Leave it to CNN to take a completely non-controversial post by Sen. Ted Cruz honoring Nelson Mandela and whip it up into a public image problem for the senator. Conversely, President Obama's handshake with Cuban dictator Raul Castro was spun into a positive.
Even though Cruz appeared at Mandela's memorial service on Tuesday, CNN focused on controversial comments by his Facebook fans over his praise of the late Mandela. And during the 9 a.m. ET hour of Newsroom, anchor Carol Costello dug up a critic's broadside of the Senator: "'when you lie down with dogs, you get up with fleas.' Although that's probably a vile slur on dogs." Costello's guest, Rev. Raphael Warnock, then admonished Cruz for his "fringe" fanbase:
"I think the fact is, if you play to the fringe, if the mainstream goes out of its way to coddle the fringe, the fringe will become the mainstream and you'll find yourself sewn up in a bag that's difficult even for you to escape."
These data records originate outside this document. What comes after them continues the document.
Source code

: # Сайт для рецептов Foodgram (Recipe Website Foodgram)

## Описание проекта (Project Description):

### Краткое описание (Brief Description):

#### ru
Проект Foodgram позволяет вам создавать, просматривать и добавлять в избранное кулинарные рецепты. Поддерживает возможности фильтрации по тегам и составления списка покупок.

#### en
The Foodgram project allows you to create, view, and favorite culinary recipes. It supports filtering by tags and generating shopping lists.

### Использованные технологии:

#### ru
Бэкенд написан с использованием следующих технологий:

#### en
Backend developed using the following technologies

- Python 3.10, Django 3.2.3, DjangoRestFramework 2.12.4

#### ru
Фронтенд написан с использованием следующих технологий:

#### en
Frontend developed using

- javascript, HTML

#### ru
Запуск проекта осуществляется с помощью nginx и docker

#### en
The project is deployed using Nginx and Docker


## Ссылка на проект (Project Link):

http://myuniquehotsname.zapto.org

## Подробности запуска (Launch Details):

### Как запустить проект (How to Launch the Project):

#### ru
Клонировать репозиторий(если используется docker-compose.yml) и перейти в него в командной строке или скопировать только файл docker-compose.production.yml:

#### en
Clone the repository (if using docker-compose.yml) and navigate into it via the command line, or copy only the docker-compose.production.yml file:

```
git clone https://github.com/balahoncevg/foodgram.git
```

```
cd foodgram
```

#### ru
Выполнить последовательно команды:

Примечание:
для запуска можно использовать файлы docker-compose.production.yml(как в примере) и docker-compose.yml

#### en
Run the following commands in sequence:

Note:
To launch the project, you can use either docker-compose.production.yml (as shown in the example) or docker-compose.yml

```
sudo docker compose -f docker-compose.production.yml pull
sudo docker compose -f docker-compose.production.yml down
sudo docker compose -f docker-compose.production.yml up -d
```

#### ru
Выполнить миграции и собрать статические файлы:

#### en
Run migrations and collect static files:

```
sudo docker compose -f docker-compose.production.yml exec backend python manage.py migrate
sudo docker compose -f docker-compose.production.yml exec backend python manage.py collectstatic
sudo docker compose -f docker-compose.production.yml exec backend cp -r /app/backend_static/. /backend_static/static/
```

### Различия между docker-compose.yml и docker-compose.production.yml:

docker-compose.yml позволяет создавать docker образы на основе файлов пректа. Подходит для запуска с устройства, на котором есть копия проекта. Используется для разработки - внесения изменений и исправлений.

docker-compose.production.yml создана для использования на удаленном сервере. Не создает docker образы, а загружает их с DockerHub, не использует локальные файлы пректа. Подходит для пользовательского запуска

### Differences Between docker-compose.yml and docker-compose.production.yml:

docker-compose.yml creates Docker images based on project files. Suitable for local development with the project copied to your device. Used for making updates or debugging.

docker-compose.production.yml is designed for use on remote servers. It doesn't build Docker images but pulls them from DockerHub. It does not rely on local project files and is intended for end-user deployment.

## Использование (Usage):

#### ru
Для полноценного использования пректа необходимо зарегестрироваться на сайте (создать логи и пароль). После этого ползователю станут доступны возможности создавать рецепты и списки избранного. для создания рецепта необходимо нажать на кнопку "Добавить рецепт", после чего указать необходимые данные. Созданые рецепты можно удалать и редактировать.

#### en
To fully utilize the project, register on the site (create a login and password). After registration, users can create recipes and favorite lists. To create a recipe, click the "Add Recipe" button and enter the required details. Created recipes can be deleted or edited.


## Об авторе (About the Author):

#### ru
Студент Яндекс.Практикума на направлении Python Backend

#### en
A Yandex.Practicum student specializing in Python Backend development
Warnock then tied the anti-Mandela vitriol from Cruz's Facebook fans to the backlash against President Obama:
"This is not the first time we've heard these kinds of words, Marxist, socialist, communist, terrorist. We've heard these kinds of ugly labels, if you will, code words aimed at another black president, President Obama, who I think paid a moving and powerful tribute to Nelson Mandela, who inspired President Obama and inspires all of us."
Costello then asked him to lecture Cruz. "You said that you hope Senator Cruz is instructed by Mandela's legacy. In what way?"
Compare this lecture of Cruz with Costello's adulation of Obama's eulogy:
"Mr. Obama's remarks clearly resonated. He received a standing ovation from the dignitaries and others at that stadium in South Africa. This moment also resonated. President Obama shaking hands with the Cuban President Raul Castro. It is an unprecedented gesture between the two men."
CNN's John Avlon called Obama's address a "powerful, powerful speech," and added that "It was a proud moment, I think."
And although critics decried Obama shaking hands with the Cuban dictator, Costello was awfully generous in thinking it might help end the "Cold War standoff" between the two countries:
"The handshake between Raul Castro and President Obama. USA Today was reporting that last month President Obama and Secretary of State Kerry told an audience in Miami, quote, "We have to reject the policies that we put into place in 1961." In other words, it's time to end the nation's cold war standoff with Cuba. I know what you said about this handshake, Jim, but this surely helps, doesn't it?"